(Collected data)

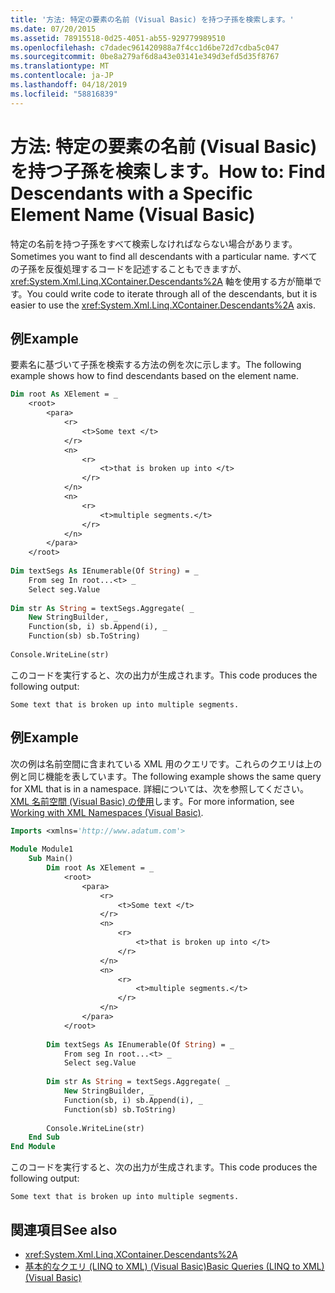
 ```yaml
---
title: '方法: 特定の要素の名前 (Visual Basic) を持つ子孫を検索します。'
ms.date: 07/20/2015
ms.assetid: 78915518-0d25-4051-ab55-929779989510
ms.openlocfilehash: c7dadec961420988a7f4cc1d6be72d7cdba5c047
ms.sourcegitcommit: 0be8a279af6d8a43e03141e349d3efd5d35f8767
ms.translationtype: MT
ms.contentlocale: ja-JP
ms.lasthandoff: 04/18/2019
ms.locfileid: "58816839"
---
```

# <a name="how-to-find-descendants-with-a-specific-element-name-visual-basic"></a><span data-ttu-id="407ae-102">方法: 特定の要素の名前 (Visual Basic) を持つ子孫を検索します。</span><span class="sxs-lookup"><span data-stu-id="407ae-102">How to: Find Descendants with a Specific Element Name (Visual Basic)</span></span>
<span data-ttu-id="407ae-103">特定の名前を持つ子孫をすべて検索しなければならない場合があります。</span><span class="sxs-lookup"><span data-stu-id="407ae-103">Sometimes you want to find all descendants with a particular name.</span></span> <span data-ttu-id="407ae-104">すべての子孫を反復処理するコードを記述することもできますが、<xref:System.Xml.Linq.XContainer.Descendants%2A> 軸を使用する方が簡単です。</span><span class="sxs-lookup"><span data-stu-id="407ae-104">You could write code to iterate through all of the descendants, but it is easier to use the <xref:System.Xml.Linq.XContainer.Descendants%2A> axis.</span></span>  
  
## <a name="example"></a><span data-ttu-id="407ae-105">例</span><span class="sxs-lookup"><span data-stu-id="407ae-105">Example</span></span>  
 <span data-ttu-id="407ae-106">要素名に基づいて子孫を検索する方法の例を次に示します。</span><span class="sxs-lookup"><span data-stu-id="407ae-106">The following example shows how to find descendants based on the element name.</span></span>  
  
```vb  
Dim root As XElement = _  
    <root>  
        <para>  
            <r>  
                <t>Some text </t>  
            </r>  
            <n>  
                <r>  
                    <t>that is broken up into </t>  
                </r>  
            </n>  
            <n>  
                <r>  
                    <t>multiple segments.</t>  
                </r>  
            </n>  
        </para>  
    </root>  
  
Dim textSegs As IEnumerable(Of String) = _  
    From seg In root...<t> _  
    Select seg.Value  
  
Dim str As String = textSegs.Aggregate( _  
    New StringBuilder, _  
    Function(sb, i) sb.Append(i), _  
    Function(sb) sb.ToString)  
  
Console.WriteLine(str)  
```  
  
 <span data-ttu-id="407ae-107">このコードを実行すると、次の出力が生成されます。</span><span class="sxs-lookup"><span data-stu-id="407ae-107">This code produces the following output:</span></span>  
  
```  
Some text that is broken up into multiple segments.  
```  
  
## <a name="example"></a><span data-ttu-id="407ae-108">例</span><span class="sxs-lookup"><span data-stu-id="407ae-108">Example</span></span>  
 <span data-ttu-id="407ae-109">次の例は名前空間に含まれている XML 用のクエリです。これらのクエリは上の例と同じ機能を表しています。</span><span class="sxs-lookup"><span data-stu-id="407ae-109">The following example shows the same query for XML that is in a namespace.</span></span> <span data-ttu-id="407ae-110">詳細については、次を参照してください。 [XML 名前空間 (Visual Basic) の使用](../../../../visual-basic/programming-guide/concepts/linq/working-with-xml-namespaces.md)します。</span><span class="sxs-lookup"><span data-stu-id="407ae-110">For more information, see [Working with XML Namespaces (Visual Basic)](../../../../visual-basic/programming-guide/concepts/linq/working-with-xml-namespaces.md).</span></span>  
  
```vb  
Imports <xmlns='http://www.adatum.com'>  
  
Module Module1  
    Sub Main()  
        Dim root As XElement = _  
            <root>  
                <para>  
                    <r>  
                        <t>Some text </t>  
                    </r>  
                    <n>  
                        <r>  
                            <t>that is broken up into </t>  
                        </r>  
                    </n>  
                    <n>  
                        <r>  
                            <t>multiple segments.</t>  
                        </r>  
                    </n>  
                </para>  
            </root>  
  
        Dim textSegs As IEnumerable(Of String) = _  
            From seg In root...<t> _  
            Select seg.Value  
  
        Dim str As String = textSegs.Aggregate( _  
            New StringBuilder, _  
            Function(sb, i) sb.Append(i), _  
            Function(sb) sb.ToString)  
  
        Console.WriteLine(str)  
    End Sub  
End Module  
```  
  
 <span data-ttu-id="407ae-111">このコードを実行すると、次の出力が生成されます。</span><span class="sxs-lookup"><span data-stu-id="407ae-111">This code produces the following output:</span></span>  
  
```  
Some text that is broken up into multiple segments.  
```  
  
## <a name="see-also"></a><span data-ttu-id="407ae-112">関連項目</span><span class="sxs-lookup"><span data-stu-id="407ae-112">See also</span></span>

- <xref:System.Xml.Linq.XContainer.Descendants%2A>
- [<span data-ttu-id="407ae-113">基本的なクエリ (LINQ to XML) (Visual Basic)</span><span class="sxs-lookup"><span data-stu-id="407ae-113">Basic Queries (LINQ to XML) (Visual Basic)</span></span>](../../../../visual-basic/programming-guide/concepts/linq/basic-queries-linq-to-xml.md)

Assignment: If a line in the data above holds the string "System", report that line.

Task response:
<span data-ttu-id="407ae-103">特定の名前を持つ子孫をすべて検索しなければならない場合があります。</span><span class="sxs-lookup"><span data-stu-id="407ae-103">Sometimes you want to find all descendants with a particular name.</span></span> <span data-ttu-id="407ae-104">すべての子孫を反復処理するコードを記述することもできますが、<xref:System.Xml.Linq.XContainer.Descendants%2A> 軸を使用する方が簡単です。</span><span class="sxs-lookup"><span data-stu-id="407ae-104">You could write code to iterate through all of the descendants, but it is easier to use the <xref:System.Xml.Linq.XContainer.Descendants%2A> axis.</span></span>  
- <xref:System.Xml.Linq.XContainer.Descendants%2A>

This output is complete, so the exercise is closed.